My string is this:
string1 <- <a href=\"javascript:openurl('/Xplore/accessinfo.jsp')\" class=\"topUnderlineLinks\"> <A href=\"/iel5/4235/4079606/04079617.pdf?tp=&arnumber=4079617&isnumber=4079606\" class=\"bodyCopy\">PDF</A>(3141 KB)
<A href='/xpl/RecentCon.jsp?punumber=10417'>Evolutionary Computation, 2005. The 2005 IEEE Congress on</A><br>
<td width=\"33%\" ><div align=\"right\"> <a href=\"/xplorehelp/Help_start.html#Help_searchresults.html\" class=\"subNavLinks\" target=\"blank\">Help</a> <a href=\"/xpl/contactus.jsp\" class=\"subNavLinks\">Contact Kimya ile ilgili çeþitli temel referans
<a href=\"http://search.epnet.com/login.asp?profile=web&defaultdb=geh\"
<a href=\"http://iimpft.chadwyck.com/\" target=\"_parent\">International
<a href=\"standartlar.html#tse\" target=\"_parent\">NFPA Standartlarý</a>
<a href=\"http://www.gutenberg.org/\" target=\"_parent\">Project Gutenberg</a>
<a href=\"http://proquestcombo.safaribooksonline.com/?portal=proquestcombo&uicode=istanbultek\"
<a href=\"http://www.scitation.org\" target=\"_parent\">Scitation</a>
dergilerin listesini görmek için <a href=\"/online/aip.html\">bu yolu</a>
<a href=\"http://www3.interscience.wiley.com/journalfinder.html\"

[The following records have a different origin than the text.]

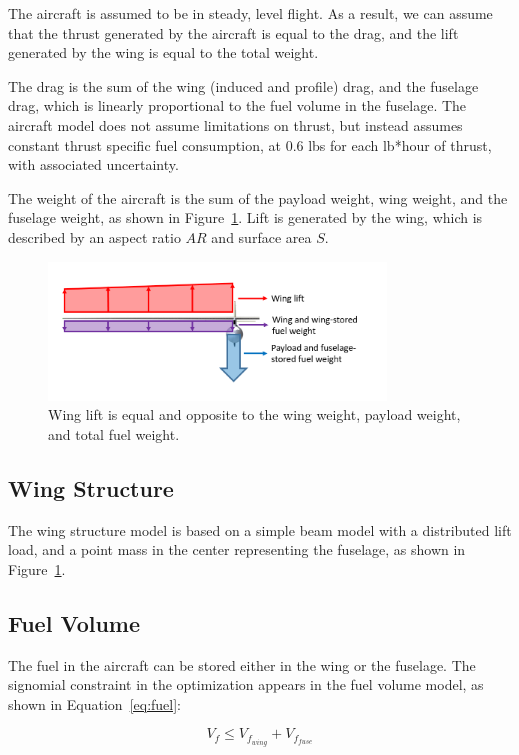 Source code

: \documentclass{article}
\begin{document}
The aircraft is assumed to be in steady, level flight. As a result, we can assume that the thrust generated by the aircraft is equal to the drag, and the lift generated by the wing is equal to the total weight.

The drag is the sum of the wing (induced and profile) drag, and the fuselage drag, which is linearly proportional to the fuel volume in the fuselage. The aircraft model does not assume limitations on thrust, but instead assumes constant thrust specific fuel consumption, at 0.6 lbs for each lb*hour of thrust, with associated uncertainty. 

The weight of the aircraft is the sum of the payload weight, wing weight, and the fuselage weight, as shown in Figure~\ref{fig:liftweight}. Lift is generated by the wing, which is described by an aspect ratio $AR$ and surface area $S$. 

\begin{figure}
\centering
\caption{\label{fig:liftweight} Wing lift is equal and opposite to the wing weight, payload weight, and total fuel weight.}
\includegraphics[width=0.8\textwidth]{liftweight.png}
\end{figure}

\subsection{Wing Structure}
The wing structure model is based on a simple beam model with a distributed lift load, and a point mass in the center representing the fuselage, as shown in Figure~\ref{fig:liftweight}.

\subsection{Fuel Volume}
The fuel in the aircraft can be stored either in the wing or the fuselage. The signomial constraint in the optimization appears in the fuel volume model, as shown in Equation~\ref{eq:fuel}:

\begin{equation}
\label{eq:fuel}
V_f \leq V_{f_{wing}} + V_{f_{fuse}} 
\end{equation}
\end{document}
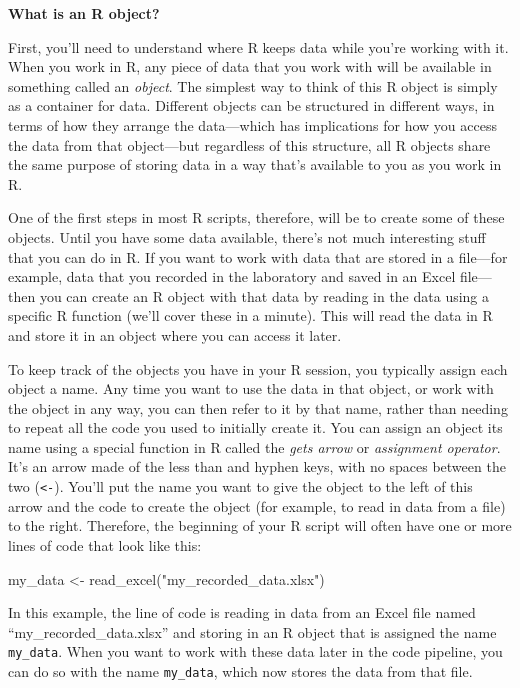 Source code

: \documentclass[]{tufte-book}
\newenvironment{Shaded}{}{}
\newcommand{\FunctionTok}[1]{\textcolor[rgb]{0.02,0.16,0.49}{#1}}
\newcommand{\NormalTok}[1]{#1}
\newcommand{\OtherTok}[1]{\textcolor[rgb]{0.00,0.44,0.13}{#1}}
\newcommand{\StringTok}[1]{\textcolor[rgb]{0.25,0.44,0.63}{#1}}
\begin{document}
\textbf{What is an R object?}

First, you'll need to understand where R keeps data while you're working with
it. When you work in R, any piece of data that you work with will be available
in something called an \emph{object}. The simplest way to think of this R object is
simply as a container for data. Different objects can be structured in different
ways, in terms of how they arrange the data---which has implications for how
you access the data from that object---but regardless of this structure, all
R objects share the same purpose of storing data in a way that's available to
you as you work in R.

One of the first steps in most R scripts, therefore, will be to create some of
these objects. Until you have some data available, there's not much interesting
stuff that you can do in R. If you want to work with data that are stored in a
file---for example, data that you recorded in the laboratory and saved in an
Excel file---then you can create an R object with that data by reading in the
data using a specific R function (we'll cover these in a minute). This will read
the data in R and store it in an object where you can access it later.

To keep track of the objects you have in your R session, you typically assign
each object a name. Any time you want to use the data in that object, or work
with the object in any way, you can then refer to it by that name, rather than
needing to repeat all the code you used to initially create it. You can assign
an object its name using a special function in R called the \emph{gets arrow} or
\emph{assignment operator}. It's an arrow made of the less than and hyphen keys, with
no spaces between the two (\texttt{\textless{}-}). You'll put the name you want to give the object
to the left of this arrow and the code to create the object (for example, to read
in data from a file) to the right. Therefore, the beginning of your R script
will often have one or more lines of code that look like this:

\begin{Shaded}
\begin{Highlighting}[]
\NormalTok{my\_data }\OtherTok{\textless{}{-}} \FunctionTok{read\_excel}\NormalTok{(}\StringTok{"my\_recorded\_data.xlsx"}\NormalTok{)}
\end{Highlighting}
\end{Shaded}

In this example, the line of code is reading in data from an Excel file named
``my\_recorded\_data.xlsx'' and storing in an R object that is assigned the name
\texttt{my\_data}. When you want to work with these data later in the code pipeline, you
can do so with the name \texttt{my\_data}, which now stores the data from that file.
\end{document}
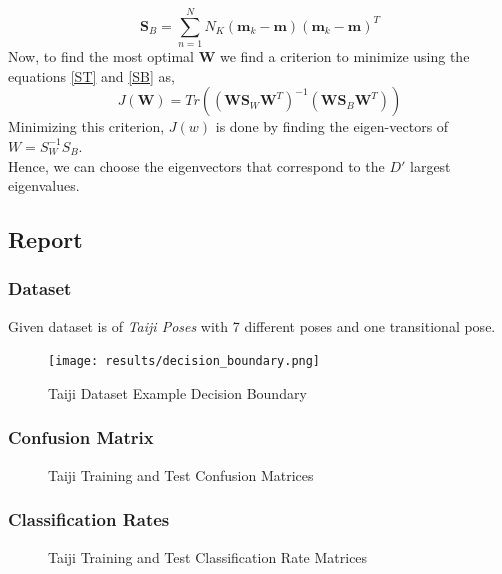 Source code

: \documentclass[12pt,twoside,a4paper]{article}
\begin{document}
\begin{equation} \label{SB}
    \textbf{S}_B = \sum_{n=1}^N N_K(\textbf{m}_k - \textbf{m})(\textbf{m}_k - \textbf{m})^T
\end{equation}
Now, to find the most optimal \textbf{W} we find a criterion to minimize using the equations \eqref{ST} and \eqref{SB} as,
\begin{equation}
    J(\textbf{W}) = Tr\left( (\textbf{W}\textbf{S}_W\textbf{W}^T)^{-1} (\textbf{W}\textbf{S}_B\textbf{W}^T) \right )
\end{equation}
Minimizing this criterion, $J(w)$ is done by finding the eigen-vectors of $W = S_W^{-1}S_B$. \\
Hence, we can choose the eigenvectors that correspond to the $D'$ largest eigenvalues.

\pagebreak
\subsection{Report}
\subsubsection{Dataset}
Given dataset is of \textit{Taiji Poses} with 7 different poses and one transitional pose.
\begin{figure}[H]
    \centering
    \texttt{[image: results/decision\_boundary.png]}
    \caption{Taiji Dataset Example Decision Boundary}
    \label{fig:my_label}
\end{figure}
\subsubsection{Confusion Matrix}
\begin{figure}[H]
    \centering
    \hspace{0mm}
    \hspace{0mm}
    \caption{Taiji Training and Test Confusion Matrices}
\end{figure}
\subsubsection{Classification Rates}
\begin{figure}[H]
    \centering
    \hspace{0mm}
    \hspace{0mm}
    \caption{Taiji Training and Test Classification Rate Matrices}
\end{figure}
\end{document}
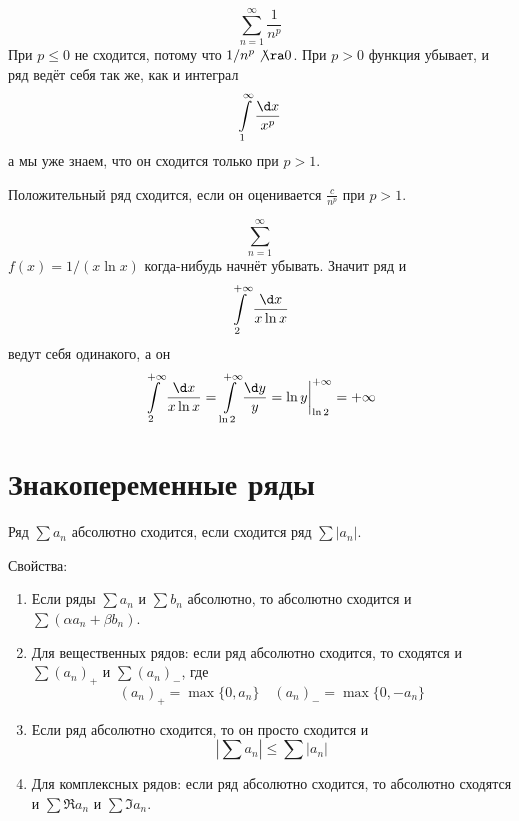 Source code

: \begin{exmp}
	\[ \sum_{n=1}^\infty \frac1{n^p} \]
	При $p \le 0$ не сходится, потому что $1/n^p \not\ra 0$.
	При $p > 0$ функция убывает, и ряд ведёт себя так же, как и интеграл
	\[ \int\limits_1^\infty \frac{\d x}{x^p} \]
	а мы уже знаем, что он сходится только при $p > 1$.
\end{exmp}

\begin{conseq}
	Положительный ряд сходится, если он оценивается $\frac{c}{n^p}$ при $p > 1$.
\end{conseq}

\begin{conseq}
	\[ \sum_{n=1}^\infty \]
	$f(x) = 1/(x \ln x)$ когда-нибудь начнёт убывать.
	Значит ряд и
	\[ \int\limits_2^{+\infty} \frac{\d x}{x \ln x} \]
	ведут себя одинакого, а он
	\[ \int\limits_2^{+\infty} \frac{\d x}{x \ln x} = \int\limits_{\ln 2}^{+\infty} \frac{\d y}y = \ln y \biggr|_{\ln 2}^{+\infty} = +\infty \]
\end{conseq}

\section{Знакопеременные ряды}

\begin{Def}
	Ряд $\sum a_n$ абсолютно сходится, если сходится ряд $\sum |a_n|$.
\end{Def}

Свойства:
\begin{enumerate}
\item
	Если ряды $\sum a_n$ и $\sum b_n$ абсолютно, то абсолютно сходится и $\sum (\alpha a_n + \beta b_n)$.

\item
	Для вещественных рядов: если ряд абсолютно сходится, то сходятся и $\sum (a_n)_+$ и $\sum (a_n)_-$, где
	\[ (a_n)_+ = \max \{0, a_n\} \quad (a_n)_- = \max \{0, -a_n\} \]

\item
	Если ряд абсолютно сходится, то он просто сходится и
	\[ \left| \sum a_n \right| \le \sum |a_n| \]

\item
	Для комплексных рядов: если ряд абсолютно сходится, то абсолютно сходятся и $\sum \Re a_n$ и $\sum \Im a_n$.
\end{enumerate}

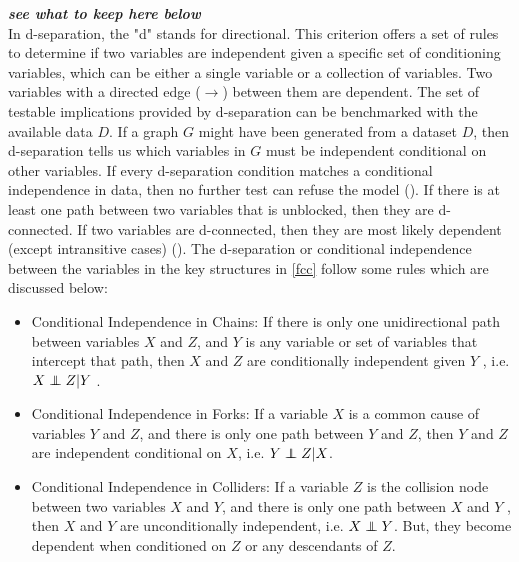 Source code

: \textbf{\textit{see what to keep here below}}\\
In d-separation, the "d" stands for directional. This criterion offers a set of rules to determine if two variables are independent given a specific set of conditioning variables, which can be either a single variable or a collection of variables. Two variables with a directed edge ($\rightarrow$) between them are dependent. The set of testable implications provided by d-separation can be benchmarked with the available data $D$. If a graph $G$ might have been generated from a dataset $D$, then d-separation tells us which variables in $G$ must be independent conditional on other variables. If every d-separation condition matches a conditional independence in data, then no further test can refuse the model (\cite{pearl1988probabilistic}). If there is at least one path between two variables that is unblocked, then they are d-connected. If two variables are d-connected, then they are most likely dependent (except intransitive cases) (\cite{pearl1988probabilistic}). The d-separation or conditional independence between the variables in the key structures in \ref{fcc} follow some rules which are discussed below:\\
\begin{itemize}
    \item Conditional Independence in Chains: If there is only one unidirectional path between variables $X$ and $Z$, and $Y$ is any variable or set of variables that intercept that path, then $X$ and $Z$ are conditionally independent given $Y$ , i.e. $X \independent Z | Y$ .
    \item Conditional Independence in Forks: If a variable $X$ is a common cause of variables $Y$ and $Z$, and there is only one path between $Y$ and $Z$, then $Y$ and $Z$ are independent conditional on $X$, i.e. $Y \independent Z | X$.
    \item Conditional Independence in Colliders: If a variable $Z$ is the collision node between two variables $X$ and $Y$, and there is only one path between $X$ and $Y$ , then $X$ and $Y$ are unconditionally independent, i.e. $X \independent Y$. But, they become dependent when conditioned on $Z$ or any descendants of $Z$.
\end{itemize}

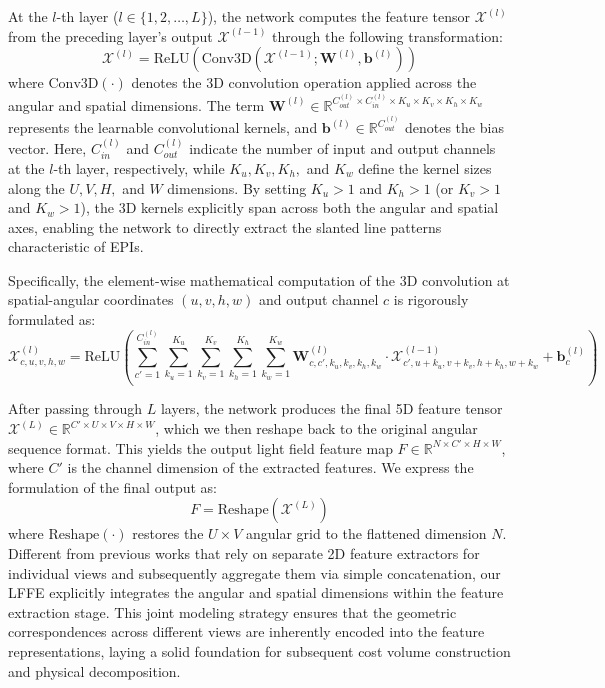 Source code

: \documentclass[lettersize,journal]{IEEEtran}
\begin{document}
At the $l$-th layer ($l \in \{1, 2, \dots, L\}$), the network computes the feature tensor $\mathcal{X}^{(l)}$ from the preceding layer's output $\mathcal{X}^{(l-1)}$ through the following transformation:
\begin{equation}
\label{eq:eq1}
\mathcal{X}^{(l)} = \text{ReLU}\left( \text{Conv3D}\left(\mathcal{X}^{(l-1)}; \mathbf{W}^{(l)}, \mathbf{b}^{(l)}\right) \right)
\end{equation}
where $\text{Conv3D}(\cdot)$ denotes the 3D convolution operation applied across the angular and spatial dimensions. The term $\mathbf{W}^{(l)} \in \mathbb{R}^{C_{out}^{(l)} \times C_{in}^{(l)} \times K_u \times K_v \times K_h \times K_w}$ represents the learnable convolutional kernels, and $\mathbf{b}^{(l)} \in \mathbb{R}^{C_{out}^{(l)}}$ denotes the bias vector. Here, $C_{in}^{(l)}$ and $C_{out}^{(l)}$ indicate the number of input and output channels at the $l$-th layer, respectively, while $K_u, K_v, K_h,$ and $K_w$ define the kernel sizes along the $U, V, H,$ and $W$ dimensions. By setting $K_u > 1$ and $K_h > 1$ (or $K_v > 1$ and $K_w > 1$), the 3D kernels explicitly span across both the angular and spatial axes, enabling the network to directly extract the slanted line patterns characteristic of EPIs.

Specifically, the element-wise mathematical computation of the 3D convolution at spatial-angular coordinates $(u, v, h, w)$ and output channel $c$ is rigorously formulated as:
\begin{equation}
\label{eq:eq2}
\mathcal{X}^{(l)}_{c, u, v, h, w} = \text{ReLU} \left( \sum_{c'=1}^{C_{in}^{(l)}} \sum_{k_u=1}^{K_u} \sum_{k_v=1}^{K_v} \sum_{k_h=1}^{K_h} \sum_{k_w=1}^{K_w} \mathbf{W}^{(l)}_{c, c', k_u, k_v, k_h, k_w} \cdot \mathcal{X}^{(l-1)}_{c', u+k_u, v+k_v, h+k_h, w+k_w} + \mathbf{b}^{(l)}_c \right)
\end{equation}

After passing through $L$ layers, the network produces the final 5D feature tensor $\mathcal{X}^{(L)} \in \mathbb{R}^{C' \times U \times V \times H \times W}$, which we then reshape back to the original angular sequence format. This yields the output light field feature map $F \in \mathbb{R}^{N \times C' \times H \times W}$, where $C'$ is the channel dimension of the extracted features. We express the formulation of the final output as:
\begin{equation}
\label{eq:eq3}
F = \text{Reshape}\left( \mathcal{X}^{(L)} \right)
\end{equation}
where $\text{Reshape}(\cdot)$ restores the $U \times V$ angular grid to the flattened dimension $N$. Different from previous works that rely on separate 2D feature extractors for individual views and subsequently aggregate them via simple concatenation, our LFFE explicitly integrates the angular and spatial dimensions within the feature extraction stage. This joint modeling strategy ensures that the geometric correspondences across different views are inherently encoded into the feature representations, laying a solid foundation for subsequent cost volume construction and physical decomposition.
\end{document}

<td width=\"46%\"><a href=\"/xpl/periodicals.jsp\" class=\"dropDownNav\" accesskey=\"j\">Journals & Magazines
<td><a href=\"http://www.ieee.org/products/onlinepubs/resources/XploreTutorial.pdf\" class=\"dropDownNav\">IEEE Xplore Demo</a></td>"
And I want to extract all the href="..."or
href='...' in this string.
CodePudding user response:
The best thing to do when using regex to parse html is...don't. There are better, faster, more reliable ways to do it.
For example:
library(rvest)
read_html(string) %>%
html_nodes("a") %>%
html_attr("href")
#> [1] "javascript:openurl('/Xplore/accessinfo.jsp')"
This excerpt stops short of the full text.